By Tom Schlichter
From a sweetwater perspective, November is a bonus round for Mid-Atlantic and Northeast anglers. The best of the year is already behind us but now we are playing with house money. Any day nice enough to get out is a gift and if the fish happen to bite, so much the better.
Fortunately, finding a few willing combatants this time of year really isn’t that difficult as long as you know where to search. Consider largemouth bass, for example. They aren’t likely to be tight against the shore this month, nor are they wallowing in any remaining brown weed patches. Instead, expect to uncover them in relatively open water, often in small schools that give up a fish or two and then seem to dissipate only to reform should you test them again in another hour.
For bigmouths, my favorite November lure is also one I break out in the spring. It’s a small, gold, in-line spinner which I cast out along channel edges, in open water where the depth is three feet or deeper, or across shallower flats if the sun has warmed the water slightly over the span of a couple days. There are other productive choices of course. Diving plugs like Rapala’s X-Rap or Husky Jerk and Yo-Zuri Pins Minnows work well in deeper bodies of water. Small jigs or creature baits worked tight to scattered, low-profile bottom structure can also be super choices some days, as can be a simple Gary Yamamoto Senko worm allowed to settle into a deep pocket not too far off the bank. Still, those in-line spinners catch well just about anywhere you toss them from the flats to the depths. Panther Martin, Blue Fox and Mepps are the standards, but it’s okay to experiment with others just to keep these brands honest.

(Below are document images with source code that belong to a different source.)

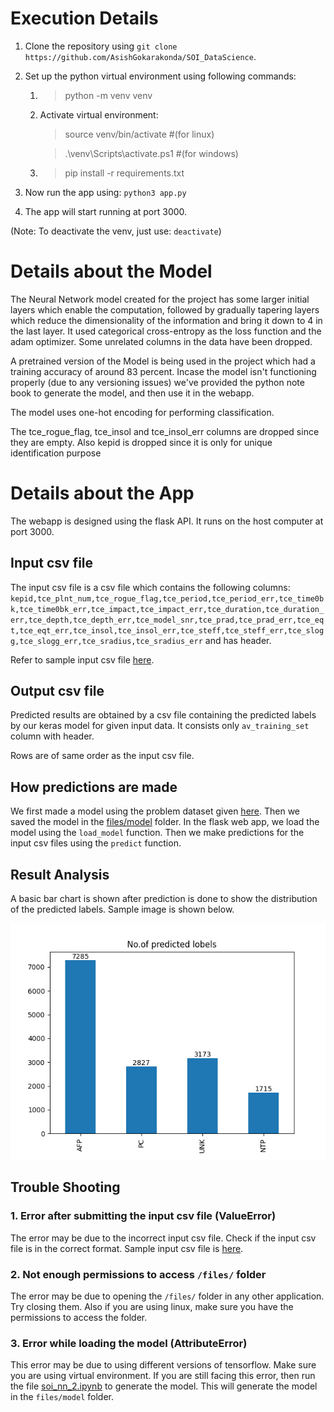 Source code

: # Execution Details

1. Clone the repository using `git clone https://github.com/AsishGokarakonda/SOI_DataScience`.

2. Set up the python virtual environment using following commands:
    1) > python -m venv venv
    2) Activate virtual environment:
        > source venv/bin/activate #(for linux)

        > .\venv\Scripts\activate.ps1 #(for windows)

    2) > pip install -r requirements.txt

3. Now run the app using: `python3 app.py`

4. The app will start running at port 3000.

(Note: To deactivate the venv, just use: `deactivate`)

# Details about the Model

The Neural Network model created for the project has some larger initial layers which enable the computation, followed by gradually tapering layers which reduce the dimensionality of the information and bring it down to 4 in the last layer. It used categorical cross-entropy as the loss function and the adam optimizer. Some unrelated columns in the data have been dropped.

A pretrained version of the Model is being used in the project which had a training accuracy of around 83 percent. Incase the model isn't functioning properly (due to any versioning issues) we've provided the python note book to generate the model, and then use it in the webapp.

The model uses one-hot encoding for performing classification. 

The tce_rogue_flag, tce_insol and tce_insol_err columns are dropped since they are empty. Also kepid is dropped since it is only for unique identification purpose
# Details about the App

The webapp is designed using the flask API. It runs on the host computer at port 3000.

## Input csv file
The input csv file is a csv file which contains the following columns:
`kepid,tce_plnt_num,tce_rogue_flag,tce_period,tce_period_err,tce_time0bk,tce_time0bk_err,tce_impact,tce_impact_err,tce_duration,tce_duration_err,tce_depth,tce_depth_err,tce_model_snr,tce_prad,tce_prad_err,tce_eqt,tce_eqt_err,tce_insol,tce_insol_err,tce_steff,tce_steff_err,tce_slogg,tce_slogg_err,tce_sradius,tce_sradius_err` and has header.

Refer to sample input csv file [here](./files/sample_input.csv).

## Output csv file
Predicted results are obtained by a csv file containing the predicted labels by our keras model for given input data. It consists only `av_training_set` column with header.

Rows are of same order as the input csv file.

## How predictions are made
We first made a model using the problem dataset given [here](https://colab.research.google.com/drive/1kuyL5t8c6WfGCWK_PBxVk1aYgA3NNXG-?authuser=1#scrollTo=eZQ1gKMKe9iI). Then we saved the model in the [files/model](./files/model/) folder. In the flask web app,
we load the model using the `load_model` function. Then we make predictions for the input csv files using the `predict` function.

## Result Analysis
A basic bar chart is shown after prediction is done to show the distribution of the predicted labels. Sample image is shown below.

![image](files/result_sample.png)

## Trouble Shooting
### 1. Error after submitting the input csv file (ValueError)
The error may be due to the incorrect input csv file. Check if the input csv file is in the correct format. Sample input csv file is [here](./files/sample_input.csv).

### 2. Not enough permissions to access `/files/` folder
The error may be due to opening the `/files/` folder in any other application. Try closing them. Also if you are using linux, make sure you have the permissions to access the folder.

### 3. Error while loading the model (AttributeError)
This error may be due to using different versions of tensorflow. Make sure you are using virtual environment. If you are still facing this error, then run the file [soi_nn_2.ipynb](./soi_nn_2.ipynb) to generate the model. This will generate the model in the `files/model` folder.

Walleye are another late fall option worth exploring. They feed well under cloudy skies during the day at this time of the year and persist with a night bite right through Thanksgiving if the weather stays relatively mild. Whereas the ‘eyes spend a lot of time sulking down deep in open water during the hotter months of the year, your November quarry is more likely to cruise up close to the beach making them available to waders and bank fishermen. Sometimes, they’ll even invade the same shoreline brush piles and stick-ups that bass favored back in mid-September.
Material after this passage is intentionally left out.